Ja, das Marketing, das uns von der Bushaltestelle bis zum Smartphone überall verfolgt und auffordert, noch mehr zu konsumieren. Unser steigendes Konsumniveau ist dabei Vorbild für die bevölkerungsreichen Länder der Erde mit einem bisher noch vergleichsweise niedrigen Konsum. Es wächst jedoch die Einsicht, dass wir den Prozess immer weiteren quantitativen Wachstums aufhalten müssen. Dazu brauchen wir andere wirtschaftliche Akteure, mit anderen Werthaltungen und Zielen, mit anderen Sichtweisen und intelligenteren Lösungen, als wir sie heute vorfinden. Solche Werthaltungen sind vorhanden, bilden wahrscheinlich sogar die Mehrheit in der Gesellschaft, nur in der Ökonomie trifft man sie bisher selten.

Egal ob in Hamburg, Berlin oder anderen deutschen Städten – es entstehen überall Startups, die Nachhaltigkeit fest in ihren Produkten oder der Unternehmensphilosophie verankert haben. Das müsste Sie doch freuen.

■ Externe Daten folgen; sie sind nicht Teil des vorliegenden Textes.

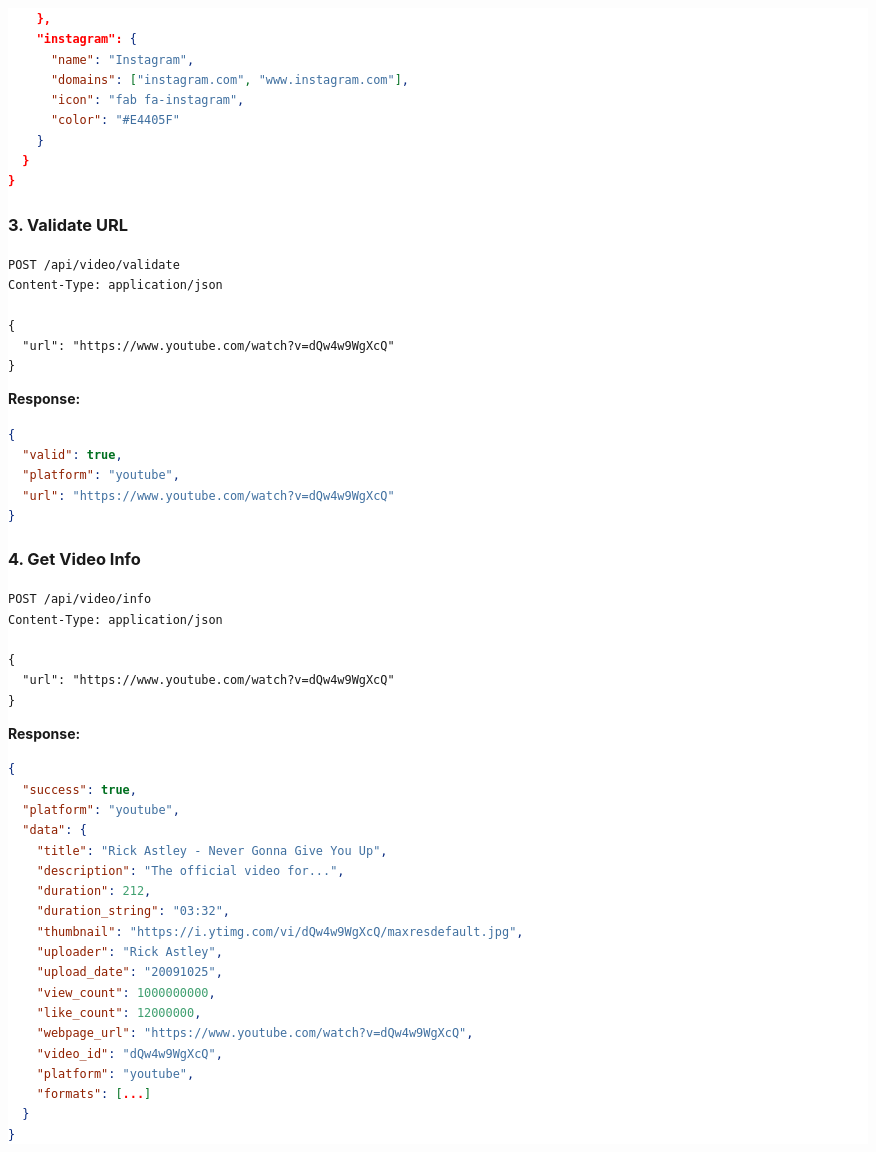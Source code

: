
 ```json
    },
    "instagram": {
      "name": "Instagram",
      "domains": ["instagram.com", "www.instagram.com"],
      "icon": "fab fa-instagram",
      "color": "#E4405F"
    }
  }
}
```

### 3. Validate URL
```http
POST /api/video/validate
Content-Type: application/json

{
  "url": "https://www.youtube.com/watch?v=dQw4w9WgXcQ"
}
```

**Response:**
```json
{
  "valid": true,
  "platform": "youtube",
  "url": "https://www.youtube.com/watch?v=dQw4w9WgXcQ"
}
```

### 4. Get Video Info
```http
POST /api/video/info
Content-Type: application/json

{
  "url": "https://www.youtube.com/watch?v=dQw4w9WgXcQ"
}
```

**Response:**
```json
{
  "success": true,
  "platform": "youtube",
  "data": {
    "title": "Rick Astley - Never Gonna Give You Up",
    "description": "The official video for...",
    "duration": 212,
    "duration_string": "03:32",
    "thumbnail": "https://i.ytimg.com/vi/dQw4w9WgXcQ/maxresdefault.jpg",
    "uploader": "Rick Astley",
    "upload_date": "20091025",
    "view_count": 1000000000,
    "like_count": 12000000,
    "webpage_url": "https://www.youtube.com/watch?v=dQw4w9WgXcQ",
    "video_id": "dQw4w9WgXcQ",
    "platform": "youtube",
    "formats": [...]
  }
}
```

Das Bewusstsein wächst, dass wir nachhaltig wirtschaften müssen, das stimmt und freut mich. Nachhaltigkeit ist gut, aber Produkte nachhaltig herzustellen reicht nicht aus. Wir müssen mit weniger Wachstum und Konsum auskommen. Ja, auch weniger Konsum. Das muss man in aller Klarheit sagen – auch und gerade, weil es eine unpopuläre Forderung ist und sie deshalb als unrealistisch dargestellt wird. Unser Planet hält es nicht aus. Es ist die Höhe unseres Konsumniveaus, die nicht nachhaltig ist. Der sogenannte Earth Overshoot Day macht das deutlich. Er beziffert, an welchem Tag im Jahr die Menschen so viele Ressourcen verbraucht haben, wie durch die Natur selbst in einem Jahr neu produziert werden. Im Jahr 2000 war der Overshoot Day weltweit noch der 1. November, im Jahr 2018 bereits der 1. August. Für Deutschland war dieser Tag im Jahr 2018 sogar schon der 2. Mai. Wir verbrauchen also nicht nur mehr, als wir zur Verfügung haben, sondern der Prozess beschleunigt sich sogar noch. Wir müssen an den Konsum ran.

Blicken wir mit Ihnen einmal ins Jahr 2030: Wenn es nach Ihnen ginge, wie sollte sich unsere Wirtschaft bis dahin verändert haben?

Es wird die Erkenntnis an Boden gewinnen, dass wir mit deutlich weniger Konsum auskommen müssen, statt weiter auf immerwährendes Wachstum zu setzen. Die unternehmerische Aufgabe der Zukunft heißt damit: Wie kann man den Übergang zu einem Weniger so attraktiv machen, dass er möglichst einvernehmlich gelingt? Dazu brauchen wir Alternativen, wie wir Ökonomie gestalten können. Das Entstehen einer Wirtschaftsopposition also. Mit überzeugenden Beispielen, die solche Alternativen sinnlich erfahrbar machen, statt nur antiökonomische oder antikapitalistische Rhetorik zu verbreiten. Mit weniger, aber besseren Produkten, die haltbarer sind, intelligenter, nachhaltiger und sozial verträglicher.